§ **DIRECTIONS FOR THIS TASK**: Whenever a line in the data holds the string "https", copy that line.

§ **PROVIDED DATA**:
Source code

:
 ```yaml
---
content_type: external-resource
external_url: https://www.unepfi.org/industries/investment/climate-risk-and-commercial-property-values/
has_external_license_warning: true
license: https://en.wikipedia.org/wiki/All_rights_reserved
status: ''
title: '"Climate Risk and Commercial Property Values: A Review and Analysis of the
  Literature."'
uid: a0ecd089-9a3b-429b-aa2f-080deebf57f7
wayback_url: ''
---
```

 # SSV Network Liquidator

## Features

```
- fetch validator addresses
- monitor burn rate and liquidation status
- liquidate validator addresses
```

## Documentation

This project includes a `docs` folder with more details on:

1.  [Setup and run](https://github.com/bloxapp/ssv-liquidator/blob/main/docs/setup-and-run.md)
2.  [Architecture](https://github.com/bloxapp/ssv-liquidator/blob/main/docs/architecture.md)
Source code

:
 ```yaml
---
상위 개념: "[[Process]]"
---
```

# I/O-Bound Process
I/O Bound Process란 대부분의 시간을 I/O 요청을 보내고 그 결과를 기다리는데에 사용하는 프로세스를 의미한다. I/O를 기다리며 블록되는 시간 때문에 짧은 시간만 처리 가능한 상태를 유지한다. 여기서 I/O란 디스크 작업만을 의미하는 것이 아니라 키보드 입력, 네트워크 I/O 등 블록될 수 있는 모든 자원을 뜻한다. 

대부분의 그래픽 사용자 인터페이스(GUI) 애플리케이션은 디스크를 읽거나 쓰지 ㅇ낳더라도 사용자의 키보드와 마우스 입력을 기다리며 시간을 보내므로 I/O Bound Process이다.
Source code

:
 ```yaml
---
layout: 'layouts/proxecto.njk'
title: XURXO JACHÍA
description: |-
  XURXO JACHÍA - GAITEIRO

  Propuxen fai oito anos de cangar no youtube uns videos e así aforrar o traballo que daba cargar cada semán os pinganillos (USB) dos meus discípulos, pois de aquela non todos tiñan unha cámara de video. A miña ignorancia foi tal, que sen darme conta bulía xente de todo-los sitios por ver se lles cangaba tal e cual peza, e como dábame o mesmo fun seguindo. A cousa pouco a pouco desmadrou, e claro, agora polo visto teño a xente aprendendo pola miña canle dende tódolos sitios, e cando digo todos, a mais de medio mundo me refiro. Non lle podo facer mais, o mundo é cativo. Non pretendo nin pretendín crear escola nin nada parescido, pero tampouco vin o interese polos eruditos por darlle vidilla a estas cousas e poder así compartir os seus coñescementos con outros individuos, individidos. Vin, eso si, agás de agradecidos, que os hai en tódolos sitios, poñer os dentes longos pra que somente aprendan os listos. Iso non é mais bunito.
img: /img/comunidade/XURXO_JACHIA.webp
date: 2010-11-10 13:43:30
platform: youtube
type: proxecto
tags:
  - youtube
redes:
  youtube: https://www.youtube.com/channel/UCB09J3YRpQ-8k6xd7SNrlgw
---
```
* * *
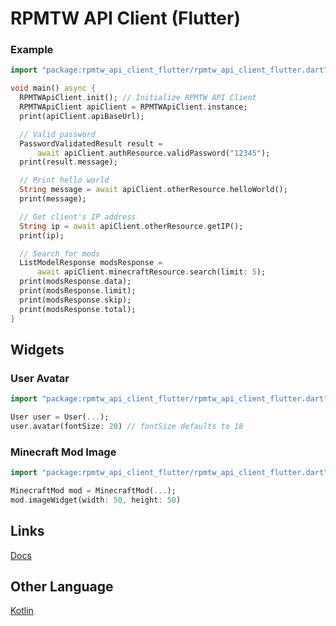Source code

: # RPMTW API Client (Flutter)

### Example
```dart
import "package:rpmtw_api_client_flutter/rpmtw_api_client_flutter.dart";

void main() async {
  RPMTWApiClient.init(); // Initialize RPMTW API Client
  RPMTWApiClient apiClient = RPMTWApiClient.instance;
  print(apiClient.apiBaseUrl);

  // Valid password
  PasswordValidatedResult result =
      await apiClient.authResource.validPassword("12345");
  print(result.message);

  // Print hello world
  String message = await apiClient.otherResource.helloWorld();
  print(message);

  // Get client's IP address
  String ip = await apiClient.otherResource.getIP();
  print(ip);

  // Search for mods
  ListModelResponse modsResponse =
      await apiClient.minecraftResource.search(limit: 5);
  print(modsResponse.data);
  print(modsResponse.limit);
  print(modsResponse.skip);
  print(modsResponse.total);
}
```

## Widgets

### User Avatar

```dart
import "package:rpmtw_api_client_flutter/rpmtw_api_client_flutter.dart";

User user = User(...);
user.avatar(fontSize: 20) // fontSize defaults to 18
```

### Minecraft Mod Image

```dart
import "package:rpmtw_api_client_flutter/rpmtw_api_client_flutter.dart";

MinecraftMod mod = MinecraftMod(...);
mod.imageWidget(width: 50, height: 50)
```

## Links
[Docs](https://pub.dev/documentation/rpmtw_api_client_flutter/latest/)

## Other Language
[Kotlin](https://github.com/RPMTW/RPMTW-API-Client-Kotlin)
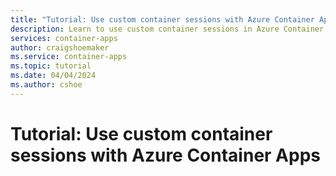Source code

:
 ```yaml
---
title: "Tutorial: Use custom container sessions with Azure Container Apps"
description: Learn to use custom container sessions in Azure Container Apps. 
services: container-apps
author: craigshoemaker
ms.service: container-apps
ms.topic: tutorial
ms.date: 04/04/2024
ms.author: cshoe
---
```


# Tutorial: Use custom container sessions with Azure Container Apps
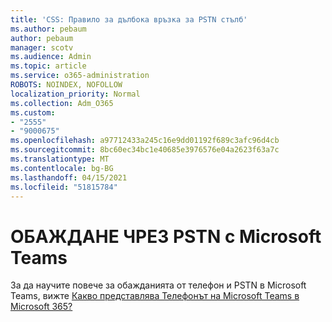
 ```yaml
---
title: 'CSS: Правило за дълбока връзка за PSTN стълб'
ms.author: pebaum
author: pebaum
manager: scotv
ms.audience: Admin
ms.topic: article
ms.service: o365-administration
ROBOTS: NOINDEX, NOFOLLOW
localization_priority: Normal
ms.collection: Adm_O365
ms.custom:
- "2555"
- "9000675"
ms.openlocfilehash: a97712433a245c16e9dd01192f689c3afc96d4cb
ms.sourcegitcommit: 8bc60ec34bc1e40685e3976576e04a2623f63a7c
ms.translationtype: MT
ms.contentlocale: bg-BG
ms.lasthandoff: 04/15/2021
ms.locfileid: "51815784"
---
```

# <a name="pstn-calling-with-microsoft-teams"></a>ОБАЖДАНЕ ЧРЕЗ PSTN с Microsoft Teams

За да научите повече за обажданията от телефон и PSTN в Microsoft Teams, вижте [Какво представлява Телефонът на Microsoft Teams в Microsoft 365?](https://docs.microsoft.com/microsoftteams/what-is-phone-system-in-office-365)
==
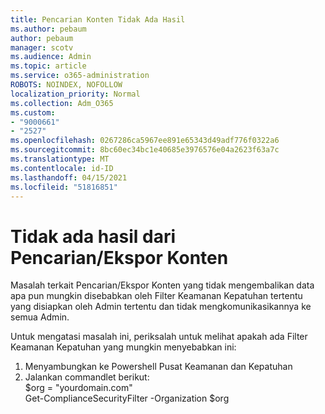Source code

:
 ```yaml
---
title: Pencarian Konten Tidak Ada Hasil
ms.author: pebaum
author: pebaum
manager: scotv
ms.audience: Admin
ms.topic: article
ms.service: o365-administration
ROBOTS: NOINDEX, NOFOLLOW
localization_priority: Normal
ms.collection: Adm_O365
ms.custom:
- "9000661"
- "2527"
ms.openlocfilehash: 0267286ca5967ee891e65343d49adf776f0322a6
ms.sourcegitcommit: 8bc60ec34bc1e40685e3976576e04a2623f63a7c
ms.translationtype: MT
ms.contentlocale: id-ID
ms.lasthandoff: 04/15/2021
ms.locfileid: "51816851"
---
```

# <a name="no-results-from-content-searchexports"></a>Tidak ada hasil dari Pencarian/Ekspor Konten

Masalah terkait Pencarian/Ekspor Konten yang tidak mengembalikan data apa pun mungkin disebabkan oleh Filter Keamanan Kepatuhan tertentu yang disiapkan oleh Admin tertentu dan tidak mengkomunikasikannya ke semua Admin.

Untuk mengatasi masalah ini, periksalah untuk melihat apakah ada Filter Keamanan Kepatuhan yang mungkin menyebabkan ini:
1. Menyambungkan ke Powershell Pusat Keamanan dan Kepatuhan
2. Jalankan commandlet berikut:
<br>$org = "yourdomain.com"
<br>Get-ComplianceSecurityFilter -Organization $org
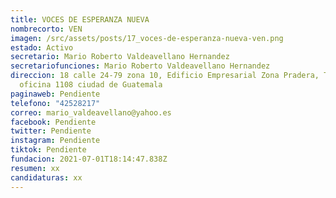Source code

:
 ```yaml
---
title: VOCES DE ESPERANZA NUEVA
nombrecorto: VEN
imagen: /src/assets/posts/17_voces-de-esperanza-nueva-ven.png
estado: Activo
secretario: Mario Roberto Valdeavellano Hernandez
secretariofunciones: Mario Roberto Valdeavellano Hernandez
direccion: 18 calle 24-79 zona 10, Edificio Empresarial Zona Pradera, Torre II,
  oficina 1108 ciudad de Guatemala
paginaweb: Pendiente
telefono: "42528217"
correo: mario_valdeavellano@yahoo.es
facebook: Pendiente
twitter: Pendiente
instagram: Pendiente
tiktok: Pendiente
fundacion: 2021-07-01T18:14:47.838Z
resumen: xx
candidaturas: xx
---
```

§ **SOLUTION BELOW**:
external_url: https://www.unepfi.org/industries/investment/climate-risk-and-commercial-property-values/
license: https://en.wikipedia.org/wiki/All_rights_reserved
1.  [Setup and run](https://github.com/bloxapp/ssv-liquidator/blob/main/docs/setup-and-run.md)
2.  [Architecture](https://github.com/bloxapp/ssv-liquidator/blob/main/docs/architecture.md)
  youtube: https://www.youtube.com/channel/UCB09J3YRpQ-8k6xd7SNrlgw
[Docs](https://pub.dev/documentation/rpmtw_api_client_flutter/latest/)
[Kotlin](https://github.com/RPMTW/RPMTW-API-Client-Kotlin)
За да научите повече за обажданията от телефон и PSTN в Microsoft Teams, вижте [Какво представлява Телефонът на Microsoft Teams в Microsoft 365?](https://docs.microsoft.com/microsoftteams/what-is-phone-system-in-office-365)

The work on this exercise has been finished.